Regresar a la portada
Las flores del tiempo de la lluvia
Kan Imix Che, hijo de hijos de la nobleza Tutul Xiu y sacerdote que escribe pintando, alisa el amate sobre la piedra, con el filo de la misma mano que sostiene el pincel, que moja en los cuencos con tintas negras como la noche, rojas de un rojo intenso, azules maravillosos, verdes y amarillos extraordinarios. Con una infinita dulzura dibuja los glifos que conforman la poesía que, hace días, escribe para la hermosa Yatziri, su flor de rocío, su doncella de luna, tocada de eternidad:
Aun cuando se marchiten
no morirán mis flores.
Piensa en ella y se iluminan sus ojos, y agradece a la diosa luna y al dios del cielo, y le promete a la Mujer Arco Iris dejar el libro en el templo de Ticul, para que los Hombres Sabios lo guarden en secreto de los hombres pálidos que vinieron con el sol, caminando sobre las grandes aguas.
Irán a visitar la casa
del ave de plumas de oro.
Kan Imix Che sabe que la mujer que ama y lo ama leerá su obra en el Templo Oculto y la sonrisa clara del rostro que lo deslumbra le llegará, llenándolo de alegría.
Se embriagarán
y volverán a nuestras manos.
Sabe que debería escribir sobre la grandeza de los dioses del Ma'ya'ab; guardar, para los que
vendrán, las relaciones de los hechos de los gobernates de su tiempo; registrar la malicia de
los hombres de piel como cadáveres, el dolor y la muerte de los suyos.
Las flores del tiempo de la lluvia,
fragantes flores.
Pero entiende, de manera clara, que la mejor manera de hablar de su tiempo y de su gente; que
la mejor forma de homenajear a los dioses; que el mejor testimonio de su época que puede dejar
escrito, es éste poema inspirado por Yatziri, la querida de Ix Chel, Señora del Amor; su
flecha radiante, su princesa.
abrirán sus corolas
donde anida el ave que te nombra.
Hoy es doce de julio del año del Señor de mil quinientos sesenta y dos, y en Maní arde la hoguera en la que se quema todo registro de la cultura maya; en el Auto de Fe con el que concluye el proceso de inquisición que inició Fray Diego de Landa. «Hallámosles gran número de libros de estas sus letras, y porque no tenían cosa en que no hubiese superstición y falsedades del demonio, se los quemamos todos, lo cual sentían a maravilla y les daba pena», dice el franciscano; mientras los hombres del Alcalde Mayor escarmientan a los señores de Pencuyut, Tekit, Tikunché, Hunacté, Maní, Tekax y Oxkutzcab, por su reticencia a abrazar la nueva fe y a olvidar a sus dioses paganos.

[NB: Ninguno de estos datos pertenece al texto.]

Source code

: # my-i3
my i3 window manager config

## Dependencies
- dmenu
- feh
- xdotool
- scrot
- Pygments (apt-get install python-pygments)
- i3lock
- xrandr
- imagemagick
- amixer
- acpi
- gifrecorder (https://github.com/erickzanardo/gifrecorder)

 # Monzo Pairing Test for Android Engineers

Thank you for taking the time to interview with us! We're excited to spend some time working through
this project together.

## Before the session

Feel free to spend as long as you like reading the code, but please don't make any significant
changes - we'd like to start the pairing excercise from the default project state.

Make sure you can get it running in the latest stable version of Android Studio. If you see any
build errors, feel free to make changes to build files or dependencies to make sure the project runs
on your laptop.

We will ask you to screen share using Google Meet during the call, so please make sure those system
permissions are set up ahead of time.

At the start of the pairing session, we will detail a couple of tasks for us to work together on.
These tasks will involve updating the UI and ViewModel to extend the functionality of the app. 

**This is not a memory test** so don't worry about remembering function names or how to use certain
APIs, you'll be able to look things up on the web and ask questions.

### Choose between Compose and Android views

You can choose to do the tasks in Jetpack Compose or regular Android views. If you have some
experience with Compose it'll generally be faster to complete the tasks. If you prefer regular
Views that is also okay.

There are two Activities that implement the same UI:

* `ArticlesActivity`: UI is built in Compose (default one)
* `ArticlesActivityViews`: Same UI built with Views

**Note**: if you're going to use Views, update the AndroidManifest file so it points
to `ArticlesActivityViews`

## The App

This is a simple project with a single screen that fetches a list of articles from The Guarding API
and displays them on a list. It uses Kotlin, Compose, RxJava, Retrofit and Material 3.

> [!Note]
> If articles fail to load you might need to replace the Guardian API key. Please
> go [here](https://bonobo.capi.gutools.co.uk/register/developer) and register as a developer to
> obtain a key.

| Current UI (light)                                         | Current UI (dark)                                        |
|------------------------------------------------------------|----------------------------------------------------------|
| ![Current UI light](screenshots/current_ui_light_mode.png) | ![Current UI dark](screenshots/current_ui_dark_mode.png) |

Que te pongan los collares
de flores del tiempo de la lluvia.
Hoy es el mismo día que también es diez Etz’nab Tzolkin, dieciséis Kumk’u Haab, y Kan Imix Che
está sentado, inmóvil, junto a quienes observan la hoguera. La expresión de su rostro es
indefinible y es la última muralla de orgullo que puede imponer a los extranjeros. Aguanta,
sin pestañear —ninguno de ellos lo hace—, los lengüetazos de fuego que le acarician el rastro a
pesar de la distancia que lo separa del centro de la plaza y la pira en la que arden toneladas de libros, figuras de los Señores del cielo, altares, estelas y vasijas. No puede respirar y algo como un puñal le atraviesa la garganta y lucha por no estallar en llanto. Sabe que del otro lado, hoguera de por medio, está Yatziri. No se anima a buscarla con la mirada, de pura vergüenza.
Sólo con nuestras flores
nos alegramos.
El poema está allí y se consume. Los pigmentos de las tintas colorean las llamas; y el humo se pierde en la dirección en que vinieron los hombres que ahora están borrando la memoria del Yucatán.
Sólo con nuestros cantos
muere nuestra tristeza.
Mi esposa. Mi mujer amada.
Kan Imix Che sabe que nadie nunca sabrá de ese amor que él creyó símbolo de su cultura y expresión de su historia y de sus dioses y que él morirá, que Yatziri morirá, que no habrá hijos e hijos de hijos que lo recuerden; que, de alguna manera, él y su esposa y su gente están muriendo en esa hoguera. Las llamas distorsionan el último y exquisito glifo del poema. Sus brillantes colores se confunden en un negro de humo que ahora es ceniza y ahora es nada.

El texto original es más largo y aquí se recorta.